▶ [GOAL OF THE EXERCISE] Starting with the line that mentions "- date published: 2025-01-23T04:43:52.440945+00:00", repeat each line verbatim until the entries end, both ends included.

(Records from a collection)
- - - - - - -
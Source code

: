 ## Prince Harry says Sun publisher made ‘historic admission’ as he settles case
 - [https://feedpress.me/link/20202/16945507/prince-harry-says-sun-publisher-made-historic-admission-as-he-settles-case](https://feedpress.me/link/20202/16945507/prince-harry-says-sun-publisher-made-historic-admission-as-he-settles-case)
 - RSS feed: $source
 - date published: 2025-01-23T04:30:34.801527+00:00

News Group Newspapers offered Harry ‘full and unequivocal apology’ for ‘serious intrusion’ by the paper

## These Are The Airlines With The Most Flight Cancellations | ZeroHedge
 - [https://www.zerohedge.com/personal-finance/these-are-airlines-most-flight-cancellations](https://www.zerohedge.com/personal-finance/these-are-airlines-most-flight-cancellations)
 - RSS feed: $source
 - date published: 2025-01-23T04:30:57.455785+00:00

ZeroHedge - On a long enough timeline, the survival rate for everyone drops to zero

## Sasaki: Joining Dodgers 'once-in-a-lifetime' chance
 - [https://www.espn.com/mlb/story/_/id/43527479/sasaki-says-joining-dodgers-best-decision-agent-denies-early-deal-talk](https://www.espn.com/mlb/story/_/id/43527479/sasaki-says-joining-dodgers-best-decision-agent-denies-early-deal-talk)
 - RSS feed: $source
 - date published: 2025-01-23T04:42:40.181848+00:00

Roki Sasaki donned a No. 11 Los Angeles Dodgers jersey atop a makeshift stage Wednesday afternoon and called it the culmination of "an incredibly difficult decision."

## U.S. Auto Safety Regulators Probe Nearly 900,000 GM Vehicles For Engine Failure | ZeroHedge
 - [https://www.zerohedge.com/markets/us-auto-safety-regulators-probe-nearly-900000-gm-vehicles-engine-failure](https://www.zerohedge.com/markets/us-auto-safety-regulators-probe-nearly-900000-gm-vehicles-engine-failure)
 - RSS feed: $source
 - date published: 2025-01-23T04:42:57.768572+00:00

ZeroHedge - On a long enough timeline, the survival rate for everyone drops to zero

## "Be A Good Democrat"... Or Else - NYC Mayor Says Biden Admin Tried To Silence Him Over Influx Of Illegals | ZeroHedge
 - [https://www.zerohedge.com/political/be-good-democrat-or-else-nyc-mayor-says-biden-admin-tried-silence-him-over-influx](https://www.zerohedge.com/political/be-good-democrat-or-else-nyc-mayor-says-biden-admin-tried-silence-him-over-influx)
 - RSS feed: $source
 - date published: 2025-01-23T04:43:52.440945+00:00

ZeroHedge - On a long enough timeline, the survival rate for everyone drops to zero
- - - - - - -
▶ [ANSWER TO THE EXERCISE]
 - date published: 2025-01-23T04:43:52.440945+00:00

ZeroHedge - On a long enough timeline, the survival rate for everyone drops to zero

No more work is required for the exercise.